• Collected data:
===

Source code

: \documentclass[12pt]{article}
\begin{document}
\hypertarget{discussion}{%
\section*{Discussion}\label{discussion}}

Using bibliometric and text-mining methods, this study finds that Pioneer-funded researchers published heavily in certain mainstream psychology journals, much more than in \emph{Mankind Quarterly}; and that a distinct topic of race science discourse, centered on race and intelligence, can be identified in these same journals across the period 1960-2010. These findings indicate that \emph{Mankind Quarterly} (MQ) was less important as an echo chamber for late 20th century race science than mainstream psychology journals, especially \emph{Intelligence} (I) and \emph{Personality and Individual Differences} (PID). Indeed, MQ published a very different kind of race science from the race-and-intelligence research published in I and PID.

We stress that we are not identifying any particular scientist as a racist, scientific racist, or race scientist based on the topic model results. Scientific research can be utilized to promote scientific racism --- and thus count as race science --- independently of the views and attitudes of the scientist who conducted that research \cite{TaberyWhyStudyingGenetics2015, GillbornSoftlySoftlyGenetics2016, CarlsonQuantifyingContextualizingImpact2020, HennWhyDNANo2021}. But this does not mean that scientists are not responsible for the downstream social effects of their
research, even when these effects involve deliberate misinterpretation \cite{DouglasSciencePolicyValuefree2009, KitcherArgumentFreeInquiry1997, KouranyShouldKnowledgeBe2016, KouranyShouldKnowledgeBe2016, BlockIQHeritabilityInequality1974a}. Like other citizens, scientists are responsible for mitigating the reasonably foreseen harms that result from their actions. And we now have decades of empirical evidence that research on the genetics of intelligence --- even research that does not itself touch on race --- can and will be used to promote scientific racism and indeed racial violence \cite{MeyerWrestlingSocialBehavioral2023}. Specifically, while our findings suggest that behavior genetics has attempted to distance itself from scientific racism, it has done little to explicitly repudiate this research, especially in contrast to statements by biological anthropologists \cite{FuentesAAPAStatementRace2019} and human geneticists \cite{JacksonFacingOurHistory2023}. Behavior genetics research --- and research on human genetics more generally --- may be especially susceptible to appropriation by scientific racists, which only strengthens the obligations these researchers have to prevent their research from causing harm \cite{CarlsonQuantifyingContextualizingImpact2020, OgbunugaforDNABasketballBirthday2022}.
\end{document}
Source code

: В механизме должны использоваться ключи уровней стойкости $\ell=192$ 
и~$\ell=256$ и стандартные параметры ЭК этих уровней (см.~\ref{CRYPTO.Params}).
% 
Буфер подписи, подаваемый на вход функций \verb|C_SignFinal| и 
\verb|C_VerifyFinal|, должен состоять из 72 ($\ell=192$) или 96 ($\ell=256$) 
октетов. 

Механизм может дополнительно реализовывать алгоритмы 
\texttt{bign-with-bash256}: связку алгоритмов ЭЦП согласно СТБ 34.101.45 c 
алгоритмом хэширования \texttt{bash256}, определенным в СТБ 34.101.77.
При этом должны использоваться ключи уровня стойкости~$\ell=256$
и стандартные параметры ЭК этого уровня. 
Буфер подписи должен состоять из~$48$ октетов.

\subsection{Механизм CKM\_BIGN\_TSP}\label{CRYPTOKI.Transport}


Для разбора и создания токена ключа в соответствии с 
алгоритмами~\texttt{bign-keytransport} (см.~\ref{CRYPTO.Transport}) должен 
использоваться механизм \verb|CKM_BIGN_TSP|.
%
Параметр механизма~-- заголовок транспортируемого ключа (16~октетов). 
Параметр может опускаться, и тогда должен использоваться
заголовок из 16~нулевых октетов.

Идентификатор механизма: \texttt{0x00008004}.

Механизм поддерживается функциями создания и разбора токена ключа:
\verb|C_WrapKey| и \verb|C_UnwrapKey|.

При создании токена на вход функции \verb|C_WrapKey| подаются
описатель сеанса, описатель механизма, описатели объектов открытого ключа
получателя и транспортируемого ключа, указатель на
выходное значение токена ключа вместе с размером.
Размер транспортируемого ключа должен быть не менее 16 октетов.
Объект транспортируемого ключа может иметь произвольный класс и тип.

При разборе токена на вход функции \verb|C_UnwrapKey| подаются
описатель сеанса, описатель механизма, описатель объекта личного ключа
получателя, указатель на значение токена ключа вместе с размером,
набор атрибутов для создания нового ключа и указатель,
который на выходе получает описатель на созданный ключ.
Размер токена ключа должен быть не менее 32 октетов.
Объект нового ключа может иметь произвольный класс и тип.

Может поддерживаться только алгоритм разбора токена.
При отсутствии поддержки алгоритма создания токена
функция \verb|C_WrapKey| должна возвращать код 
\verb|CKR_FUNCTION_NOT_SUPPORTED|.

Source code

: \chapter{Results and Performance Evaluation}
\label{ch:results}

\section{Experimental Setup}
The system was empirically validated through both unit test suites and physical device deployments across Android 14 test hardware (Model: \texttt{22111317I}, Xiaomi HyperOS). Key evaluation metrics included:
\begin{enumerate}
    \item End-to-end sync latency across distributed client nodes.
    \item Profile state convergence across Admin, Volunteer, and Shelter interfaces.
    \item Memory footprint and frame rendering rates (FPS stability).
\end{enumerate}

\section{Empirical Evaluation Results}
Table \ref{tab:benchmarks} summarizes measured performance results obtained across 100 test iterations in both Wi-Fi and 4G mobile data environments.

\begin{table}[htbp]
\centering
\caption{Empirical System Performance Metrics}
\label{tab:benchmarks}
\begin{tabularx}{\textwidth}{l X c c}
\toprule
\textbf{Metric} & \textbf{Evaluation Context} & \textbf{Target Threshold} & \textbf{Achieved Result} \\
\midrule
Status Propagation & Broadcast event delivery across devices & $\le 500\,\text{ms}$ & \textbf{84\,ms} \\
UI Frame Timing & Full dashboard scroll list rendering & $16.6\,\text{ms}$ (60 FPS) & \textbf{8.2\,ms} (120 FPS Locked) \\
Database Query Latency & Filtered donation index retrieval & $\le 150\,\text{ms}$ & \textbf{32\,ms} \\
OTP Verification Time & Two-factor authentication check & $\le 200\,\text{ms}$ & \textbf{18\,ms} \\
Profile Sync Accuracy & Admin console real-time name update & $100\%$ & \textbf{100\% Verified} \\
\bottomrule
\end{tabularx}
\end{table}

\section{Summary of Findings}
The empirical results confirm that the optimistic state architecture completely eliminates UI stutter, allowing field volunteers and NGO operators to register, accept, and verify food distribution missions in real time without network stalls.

===

• THE PROBLEM: Begin with the line that contains "Database Query Latency" and quote each line after it exactly, stopping after the last line of the data.

• RESULT FOR THIS EXERCISE:
Database Query Latency & Filtered donation index retrieval & $\le 150\,\text{ms}$ & \textbf{32\,ms} \\
OTP Verification Time & Two-factor authentication check & $\le 200\,\text{ms}$ & \textbf{18\,ms} \\
Profile Sync Accuracy & Admin console real-time name update & $100\%$ & \textbf{100\% Verified} \\
\bottomrule
\end{tabularx}
\end{table}

\section{Summary of Findings}
The empirical results confirm that the optimistic state architecture completely eliminates UI stutter, allowing field volunteers and NGO operators to register, accept, and verify food distribution missions in real time without network stalls.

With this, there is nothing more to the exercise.